(Beginning of Entries shown)

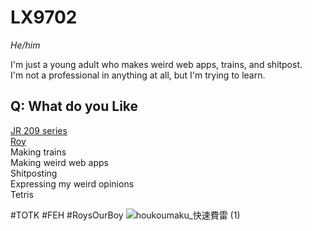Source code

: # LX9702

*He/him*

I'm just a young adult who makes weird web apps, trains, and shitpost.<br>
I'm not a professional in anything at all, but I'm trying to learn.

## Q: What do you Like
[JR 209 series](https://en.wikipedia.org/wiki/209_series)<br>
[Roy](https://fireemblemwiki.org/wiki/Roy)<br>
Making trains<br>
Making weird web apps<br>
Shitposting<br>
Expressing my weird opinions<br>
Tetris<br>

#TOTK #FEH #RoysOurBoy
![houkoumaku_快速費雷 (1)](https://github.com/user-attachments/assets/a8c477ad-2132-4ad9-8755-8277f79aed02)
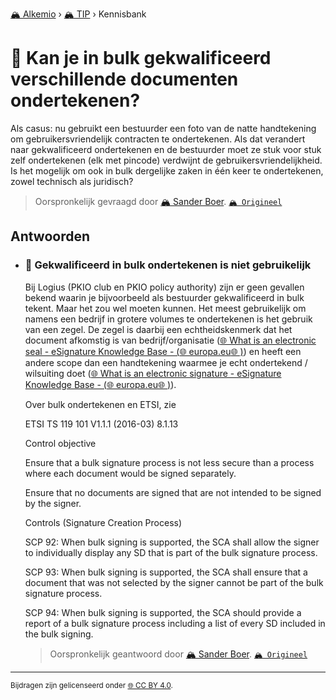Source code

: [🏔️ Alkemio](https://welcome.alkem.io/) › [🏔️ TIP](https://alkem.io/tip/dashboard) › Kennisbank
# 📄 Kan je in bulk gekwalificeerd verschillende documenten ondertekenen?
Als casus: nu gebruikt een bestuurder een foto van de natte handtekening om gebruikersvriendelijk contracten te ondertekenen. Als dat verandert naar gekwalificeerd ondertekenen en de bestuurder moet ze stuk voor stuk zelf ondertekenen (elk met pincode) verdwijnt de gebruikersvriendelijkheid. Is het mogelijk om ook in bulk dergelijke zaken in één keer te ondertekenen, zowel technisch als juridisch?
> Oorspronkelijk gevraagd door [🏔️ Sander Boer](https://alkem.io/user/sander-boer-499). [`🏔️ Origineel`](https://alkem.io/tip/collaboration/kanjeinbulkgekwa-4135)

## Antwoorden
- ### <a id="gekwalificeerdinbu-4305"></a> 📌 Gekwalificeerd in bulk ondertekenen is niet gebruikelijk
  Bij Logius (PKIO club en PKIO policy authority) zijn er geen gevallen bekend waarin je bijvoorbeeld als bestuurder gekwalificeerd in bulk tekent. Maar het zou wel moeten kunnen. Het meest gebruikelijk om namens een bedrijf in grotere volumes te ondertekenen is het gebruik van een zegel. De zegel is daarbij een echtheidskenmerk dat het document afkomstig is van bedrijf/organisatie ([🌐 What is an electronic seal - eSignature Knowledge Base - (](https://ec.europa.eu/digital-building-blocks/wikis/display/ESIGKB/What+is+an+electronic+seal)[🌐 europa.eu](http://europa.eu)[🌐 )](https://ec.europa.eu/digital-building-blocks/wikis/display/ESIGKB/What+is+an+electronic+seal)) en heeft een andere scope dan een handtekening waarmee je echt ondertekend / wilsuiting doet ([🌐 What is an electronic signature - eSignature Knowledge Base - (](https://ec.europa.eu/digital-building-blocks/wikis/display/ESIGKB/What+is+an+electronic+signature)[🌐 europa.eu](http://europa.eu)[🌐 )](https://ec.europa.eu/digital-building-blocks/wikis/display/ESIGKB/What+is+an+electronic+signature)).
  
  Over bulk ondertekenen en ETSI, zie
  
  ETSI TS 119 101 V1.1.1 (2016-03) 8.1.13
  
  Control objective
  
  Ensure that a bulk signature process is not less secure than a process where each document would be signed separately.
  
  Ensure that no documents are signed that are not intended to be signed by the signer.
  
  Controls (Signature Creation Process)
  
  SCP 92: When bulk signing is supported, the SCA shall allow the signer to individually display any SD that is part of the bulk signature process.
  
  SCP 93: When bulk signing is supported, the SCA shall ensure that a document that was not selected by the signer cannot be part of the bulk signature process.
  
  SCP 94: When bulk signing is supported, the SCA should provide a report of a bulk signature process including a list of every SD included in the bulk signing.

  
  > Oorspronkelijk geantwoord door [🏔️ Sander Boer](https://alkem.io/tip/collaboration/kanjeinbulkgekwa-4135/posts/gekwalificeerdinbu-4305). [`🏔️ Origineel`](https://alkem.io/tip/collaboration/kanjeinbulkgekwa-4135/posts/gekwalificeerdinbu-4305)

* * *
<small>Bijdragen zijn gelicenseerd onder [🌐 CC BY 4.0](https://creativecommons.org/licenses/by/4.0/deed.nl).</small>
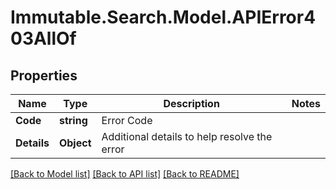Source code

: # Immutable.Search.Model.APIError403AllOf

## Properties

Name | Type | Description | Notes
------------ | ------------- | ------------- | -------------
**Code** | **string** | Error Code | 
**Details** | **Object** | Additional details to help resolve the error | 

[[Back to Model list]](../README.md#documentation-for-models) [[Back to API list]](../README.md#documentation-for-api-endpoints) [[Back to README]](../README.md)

(End of Entries shown)

Task to carry out: Please reproduce the entries above line by line, exactly, leaving out each image.

Response area:
Source code

: # LX9702

*He/him*

I'm just a young adult who makes weird web apps, trains, and shitpost.<br>
I'm not a professional in anything at all, but I'm trying to learn.

## Q: What do you Like
[JR 209 series](https://en.wikipedia.org/wiki/209_series)<br>
[Roy](https://fireemblemwiki.org/wiki/Roy)<br>
Making trains<br>
Making weird web apps<br>
Shitposting<br>
Expressing my weird opinions<br>
Tetris<br>

#TOTK #FEH #RoysOurBoy
![houkoumaku_快速費雷 (1)](https://github.com/user-attachments/assets/a8c477ad-2132-4ad9-8755-8277f79aed02)
Source code

: [🏔️ Alkemio](https://welcome.alkem.io/) › [🏔️ TIP](https://alkem.io/tip/dashboard) › Kennisbank
# 📄 Kan je in bulk gekwalificeerd verschillende documenten ondertekenen?
Als casus: nu gebruikt een bestuurder een foto van de natte handtekening om gebruikersvriendelijk contracten te ondertekenen. Als dat verandert naar gekwalificeerd ondertekenen en de bestuurder moet ze stuk voor stuk zelf ondertekenen (elk met pincode) verdwijnt de gebruikersvriendelijkheid. Is het mogelijk om ook in bulk dergelijke zaken in één keer te ondertekenen, zowel technisch als juridisch?
> Oorspronkelijk gevraagd door [🏔️ Sander Boer](https://alkem.io/user/sander-boer-499). [`🏔️ Origineel`](https://alkem.io/tip/collaboration/kanjeinbulkgekwa-4135)

## Antwoorden
- ### <a id="gekwalificeerdinbu-4305"></a> 📌 Gekwalificeerd in bulk ondertekenen is niet gebruikelijk
  Bij Logius (PKIO club en PKIO policy authority) zijn er geen gevallen bekend waarin je bijvoorbeeld als bestuurder gekwalificeerd in bulk tekent. Maar het zou wel moeten kunnen. Het meest gebruikelijk om namens een bedrijf in grotere volumes te ondertekenen is het gebruik van een zegel. De zegel is daarbij een echtheidskenmerk dat het document afkomstig is van bedrijf/organisatie ([🌐 What is an electronic seal - eSignature Knowledge Base - (](https://ec.europa.eu/digital-building-blocks/wikis/display/ESIGKB/What+is+an+electronic+seal)[🌐 europa.eu](http://europa.eu)[🌐 )](https://ec.europa.eu/digital-building-blocks/wikis/display/ESIGKB/What+is+an+electronic+seal)) en heeft een andere scope dan een handtekening waarmee je echt ondertekend / wilsuiting doet ([🌐 What is an electronic signature - eSignature Knowledge Base - (](https://ec.europa.eu/digital-building-blocks/wikis/display/ESIGKB/What+is+an+electronic+signature)[🌐 europa.eu](http://europa.eu)[🌐 )](https://ec.europa.eu/digital-building-blocks/wikis/display/ESIGKB/What+is+an+electronic+signature)).
  
  Over bulk ondertekenen en ETSI, zie
  
  ETSI TS 119 101 V1.1.1 (2016-03) 8.1.13
  
  Control objective
  
  Ensure that a bulk signature process is not less secure than a process where each document would be signed separately.
  
  Ensure that no documents are signed that are not intended to be signed by the signer.
  
  Controls (Signature Creation Process)
  
  SCP 92: When bulk signing is supported, the SCA shall allow the signer to individually display any SD that is part of the bulk signature process.
  
  SCP 93: When bulk signing is supported, the SCA shall ensure that a document that was not selected by the signer cannot be part of the bulk signature process.
  
  SCP 94: When bulk signing is supported, the SCA should provide a report of a bulk signature process including a list of every SD included in the bulk signing.

  
  > Oorspronkelijk geantwoord door [🏔️ Sander Boer](https://alkem.io/tip/collaboration/kanjeinbulkgekwa-4135/posts/gekwalificeerdinbu-4305). [`🏔️ Origineel`](https://alkem.io/tip/collaboration/kanjeinbulkgekwa-4135/posts/gekwalificeerdinbu-4305)

* * *
<small>Bijdragen zijn gelicenseerd onder [🌐 CC BY 4.0](https://creativecommons.org/licenses/by/4.0/deed.nl).</small>
Source code

: # Immutable.Search.Model.APIError403AllOf

## Properties

Name | Type | Description | Notes
------------ | ------------- | ------------- | -------------
**Code** | **string** | Error Code | 
**Details** | **Object** | Additional details to help resolve the error | 

[[Back to Model list]](../README.md#documentation-for-models) [[Back to API list]](../README.md#documentation-for-api-endpoints) [[Back to README]](../README.md)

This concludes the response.